▸ **YOUR GOAL**
Repeat the records exactly, minus the pictures.

(Saved entries)
○ ○ ○
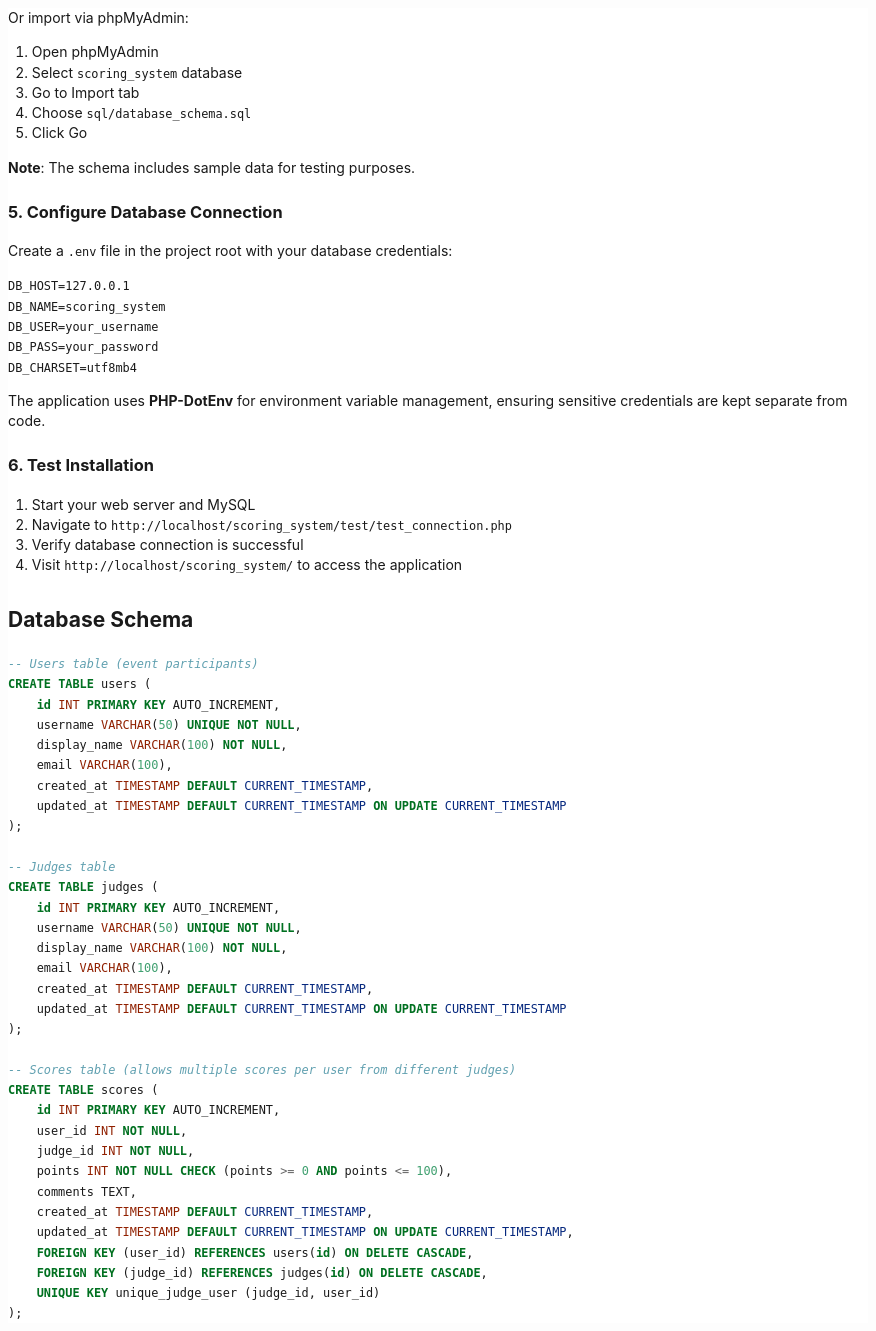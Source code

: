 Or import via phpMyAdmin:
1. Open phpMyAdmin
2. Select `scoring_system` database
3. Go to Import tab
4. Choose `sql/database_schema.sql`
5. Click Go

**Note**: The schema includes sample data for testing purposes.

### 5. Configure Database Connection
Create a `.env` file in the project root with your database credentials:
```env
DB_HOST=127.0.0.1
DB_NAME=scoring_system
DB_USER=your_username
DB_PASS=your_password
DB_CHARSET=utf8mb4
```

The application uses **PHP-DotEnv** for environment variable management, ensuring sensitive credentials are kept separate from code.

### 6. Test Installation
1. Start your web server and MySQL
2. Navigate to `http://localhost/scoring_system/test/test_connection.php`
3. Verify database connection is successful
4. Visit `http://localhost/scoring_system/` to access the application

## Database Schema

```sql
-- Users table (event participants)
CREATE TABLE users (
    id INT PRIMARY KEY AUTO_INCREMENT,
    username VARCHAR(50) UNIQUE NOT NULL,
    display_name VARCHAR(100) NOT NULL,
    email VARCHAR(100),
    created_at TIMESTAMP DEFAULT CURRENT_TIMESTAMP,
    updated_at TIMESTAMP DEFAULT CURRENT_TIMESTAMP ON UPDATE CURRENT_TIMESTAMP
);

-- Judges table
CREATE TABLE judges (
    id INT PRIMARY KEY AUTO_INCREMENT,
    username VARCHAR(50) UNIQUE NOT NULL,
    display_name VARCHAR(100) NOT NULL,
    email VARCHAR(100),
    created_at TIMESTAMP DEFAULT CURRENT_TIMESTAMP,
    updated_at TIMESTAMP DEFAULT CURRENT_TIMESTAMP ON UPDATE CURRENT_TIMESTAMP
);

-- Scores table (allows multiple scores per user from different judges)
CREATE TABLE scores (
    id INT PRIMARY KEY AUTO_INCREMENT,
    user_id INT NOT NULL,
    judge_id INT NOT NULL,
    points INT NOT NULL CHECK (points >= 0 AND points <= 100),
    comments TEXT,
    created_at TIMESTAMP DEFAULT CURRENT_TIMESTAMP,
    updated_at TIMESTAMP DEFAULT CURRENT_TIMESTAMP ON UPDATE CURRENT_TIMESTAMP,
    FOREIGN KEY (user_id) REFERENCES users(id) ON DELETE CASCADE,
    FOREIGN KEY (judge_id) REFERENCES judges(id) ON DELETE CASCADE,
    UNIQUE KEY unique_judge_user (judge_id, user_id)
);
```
○ ○ ○
▸ **ANSWER FOR THE TASK**
Source code

: Or import via phpMyAdmin:
1. Open phpMyAdmin
2. Select `scoring_system` database
3. Go to Import tab
4. Choose `sql/database_schema.sql`
5. Click Go

**Note**: The schema includes sample data for testing purposes.

### 5. Configure Database Connection
Create a `.env` file in the project root with your database credentials:
```env
DB_HOST=127.0.0.1
DB_NAME=scoring_system
DB_USER=your_username
DB_PASS=your_password
DB_CHARSET=utf8mb4
```

The application uses **PHP-DotEnv** for environment variable management, ensuring sensitive credentials are kept separate from code.

### 6. Test Installation
1. Start your web server and MySQL
2. Navigate to `http://localhost/scoring_system/test/test_connection.php`
3. Verify database connection is successful
4. Visit `http://localhost/scoring_system/` to access the application

## Database Schema

```sql
-- Users table (event participants)
CREATE TABLE users (
    id INT PRIMARY KEY AUTO_INCREMENT,
    username VARCHAR(50) UNIQUE NOT NULL,
    display_name VARCHAR(100) NOT NULL,
    email VARCHAR(100),
    created_at TIMESTAMP DEFAULT CURRENT_TIMESTAMP,
    updated_at TIMESTAMP DEFAULT CURRENT_TIMESTAMP ON UPDATE CURRENT_TIMESTAMP
);

-- Judges table
CREATE TABLE judges (
    id INT PRIMARY KEY AUTO_INCREMENT,
    username VARCHAR(50) UNIQUE NOT NULL,
    display_name VARCHAR(100) NOT NULL,
    email VARCHAR(100),
    created_at TIMESTAMP DEFAULT CURRENT_TIMESTAMP,
    updated_at TIMESTAMP DEFAULT CURRENT_TIMESTAMP ON UPDATE CURRENT_TIMESTAMP
);

-- Scores table (allows multiple scores per user from different judges)
CREATE TABLE scores (
    id INT PRIMARY KEY AUTO_INCREMENT,
    user_id INT NOT NULL,
    judge_id INT NOT NULL,
    points INT NOT NULL CHECK (points >= 0 AND points <= 100),
    comments TEXT,
    created_at TIMESTAMP DEFAULT CURRENT_TIMESTAMP,
    updated_at TIMESTAMP DEFAULT CURRENT_TIMESTAMP ON UPDATE CURRENT_TIMESTAMP,
    FOREIGN KEY (user_id) REFERENCES users(id) ON DELETE CASCADE,
    FOREIGN KEY (judge_id) REFERENCES judges(id) ON DELETE CASCADE,
    UNIQUE KEY unique_judge_user (judge_id, user_id)
);
```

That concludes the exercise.